Sign up now for free and start making smarter decisions in the AI space.
🗞️🗞️ Weekly News at a Glance
Open AI:
GPT‑5 launched: It’s a unified system with a smart, efficient model that answers most questions, a deeper reasoning model (GPT‑5 thinking) for harder problems, and a real‑time router that quickly decides which to use based on conversation type, complexity, tool needs, and your explicit intent (for example, if you say “think hard about this” in the prompt). GPT‑5 sets a new state of the art across math (94.6% on AIME 2025 without tools), real-world coding (74.9% on SWE-bench Verified, 88% on Aider Polyglot), multimodal understanding (84.2% on MMMU), and health (46.2% on HealthBench Hard). GPT‑5 is the new default in ChatGPT, replacing GPT‑4o, o3, o4-mini, GPT‑4.1, and GPT‑4.5 for signed-in users. GPT‑5 is available to all users, with Plus subscribers getting more usage, and Pro subscribers getting access to GPT‑5 pro, a version with extended reasoning for even more comprehensive and accurate answers [Details|.
gpt-oss-120b and gpt-oss-20b open-weight language models released under the Apache 2.0 license. The gpt-oss-120b model achieves near-parity with OpenAI o4-mini on core reasoning benchmarks, while running on a single 80 GB GPU. The gpt-oss-20b model delivers similar results to OpenAI o3‑mini on common benchmarks and can run on edge devices with 16 GB of memory [Details].
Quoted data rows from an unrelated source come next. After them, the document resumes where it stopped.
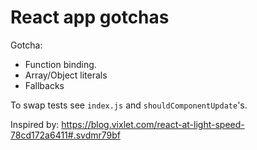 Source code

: # React app gotchas

Gotcha:
- Function binding.
- Array/Object literals
- Fallbacks

To swap tests see `index.js` and `shouldComponentUpdate`'s.

Inspired by: https://blog.vixlet.com/react-at-light-speed-78cd172a6411#.svdmr79bf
OpenAI Harmony: OpenAI's response format for its open-weight model series gpt-oss
Anthropic released Claude Opus 4.1, an upgrade to Claude Opus 4, achieving 74.5% on SWE-bench Verified up from 72.5% . It also improves Claude’s in-depth research and data analysis skills, especially around detail tracking and agentic search [Details].
Google:
Previewed Genie 3: a general purpose world model that can generate dynamic worlds that you can navigate in real time at 24 frames per second, retaining consistency for a few minutes at a resolution of 720p. Genie 3’s consistency is an emergent capability. Other methods such as NeRFs and Gaussian Splatting also allow consistent navigable 3D environments, but depend on the provision of an explicit 3D representation. By contrast, worlds generated by Genie 3 are far more dynamic and rich because they’re created frame by frame based on the world description and actions by the user [Details].
Google Deep Think: available in the Gemini app to Google AI Ultra subscribers. It is a variation of the model that recently achieved the gold-medal standard at this year’s International Mathematical Olympiad (IMO).
Gemini Storybooks: create personalized, illustrated storybooks with read-aloud narration. It's free and available globally now.
Guided Learning: a new mode in Gemini that acts as a learning companion guiding you with questions and step-by-step support instead of just giving you the answer. Guided Learning provides rich, multimodal responses — including images, diagrams, videos and interactive quizzes
An updated open source version of Perch - an AI model for analyzing bioacoustic data to aid conservationists. Available on Kaggle [Details].
Gemini CLI GitHub Actions: a no-cost, powerful AI coding teammate for your repository. It acts both as an autonomous agent for critical routine coding tasks, and an on-demand collaborator you can quickly delegate work to.
Game Arena: a new open-source platform where AI models and agents compete head-to-head in a variety of strategic games [Details].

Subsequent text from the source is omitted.